I crept into a fig-tree glade. No lions or cobras lay in wait but I did find evidence that it had once had occupants. A midden of bones and lava-cobble flakes suggested that under one tree a group of tool-using hominids had butchered a small antelope and feasted on its carcass. Bits of fur snagged on the underbrush or ground into the sandy floor of the stream dissecting the thicket told me that the kill had taken place within the past year. I studied the stones strewn about. Clearly imported from elsewhere they included lumpy core tools and splinters fractured from them by industrious bipeds. Hunger had prodded the hominids to this labor but so easy to duplicate were these tools that they’d abandoned them upon quitting the glade. I knelt beside the broken ribcage of the antelope and knapped flakes from a polyhedral core tool.

This skill Blair and Babington had taught me during my months in the Lolitabu National Park. The resulting tools awls, scrapers, or burins weren’t so serviceable as the scissors, toothpicks, tweezers, and corkscrews concealed in the bright red handle of my Swiss Army knife, but they hadn’t cost me thirty-five bucks either. One such tool had inscribed an accidental slice in the toe of my left chukka boot.

Another transcordion text: Firm evidence of hominids a half hour’s walk from the lake, Dr. Blair. Midden with tool remnants and animal remains. Wish you were here. And I pocketed the instrument without waiting for a reply.

Although not yet noon I was sweating from my work with the lava cobbles. At the eastern edge of the fig-tree thicket I looked across the grasslands at the hills I’d espied from the lake. Beyond them wooded corridors stretched into the savanna like the spokes of an enormous shell. Although Blair had made many of his hominid-related discoveries in the fossil beds near the lake I decided that this upland region was as likely a habitat for protohumans as any other. I based my decision on my past spirit-traveling and on years of intensive reading to explicate my dreams. If Mary Leakey, Alistair Patrick Blair, and Don Johanson had made no crucial finds in the uplands the reason was not that hominids had never lived there but that erosion, predators, and volcanism had obliterated any signs of their habitation.

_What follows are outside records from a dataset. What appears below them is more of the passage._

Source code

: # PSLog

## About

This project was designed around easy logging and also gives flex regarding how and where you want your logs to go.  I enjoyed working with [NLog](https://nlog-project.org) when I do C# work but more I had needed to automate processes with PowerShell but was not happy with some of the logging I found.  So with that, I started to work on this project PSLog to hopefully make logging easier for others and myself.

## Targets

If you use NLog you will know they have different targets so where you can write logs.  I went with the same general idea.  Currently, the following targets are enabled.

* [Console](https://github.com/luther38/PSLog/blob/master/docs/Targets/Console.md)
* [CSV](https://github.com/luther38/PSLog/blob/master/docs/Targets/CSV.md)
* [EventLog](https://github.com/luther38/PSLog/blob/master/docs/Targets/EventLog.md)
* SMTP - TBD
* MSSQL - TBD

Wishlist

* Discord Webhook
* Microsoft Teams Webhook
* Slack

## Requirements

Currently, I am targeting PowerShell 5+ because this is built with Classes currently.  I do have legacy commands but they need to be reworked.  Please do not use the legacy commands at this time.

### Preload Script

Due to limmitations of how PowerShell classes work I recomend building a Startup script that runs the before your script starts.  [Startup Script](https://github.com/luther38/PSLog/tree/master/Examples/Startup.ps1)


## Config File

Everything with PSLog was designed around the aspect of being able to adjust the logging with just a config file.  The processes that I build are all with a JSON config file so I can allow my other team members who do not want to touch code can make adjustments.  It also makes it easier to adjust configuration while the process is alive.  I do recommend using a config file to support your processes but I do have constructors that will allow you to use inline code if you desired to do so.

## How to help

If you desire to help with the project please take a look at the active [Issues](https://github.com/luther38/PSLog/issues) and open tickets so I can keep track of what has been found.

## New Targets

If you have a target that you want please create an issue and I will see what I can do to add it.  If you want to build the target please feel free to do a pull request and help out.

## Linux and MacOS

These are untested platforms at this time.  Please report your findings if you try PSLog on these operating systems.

It would take a couple of hours of walking to reach the hills but I meant to go there. If I wanted to explore the haunts of habilines belonging to the near-human hominid species Homo habilis I must find them and demonstrate the full range of my charms and achievements. Ladies and gentlemen, I am at your service! How would they receive me in their unlikely Eden? Open arms or bared bicuspids?

Praying that a brace of shaggy archangels with fiery swords and naked backsides would not turn me away I set off across the savanna moving like a sprite in my boots and ignoring the heat. A warthog its tail an exclamation mark above its bung swerved from my path and hustled backward into its burrow. Wildebeest eyed me for part of my trek but returned to cropping grass when they saw that my destination lay elsewhere. Seeking shade in arroyos or acacia groves I often paused to rest but at length entered a tongue of gallery forest jutting from the hills onto the plain and my adventure among the denizens of Eolithic Zarakal truly began.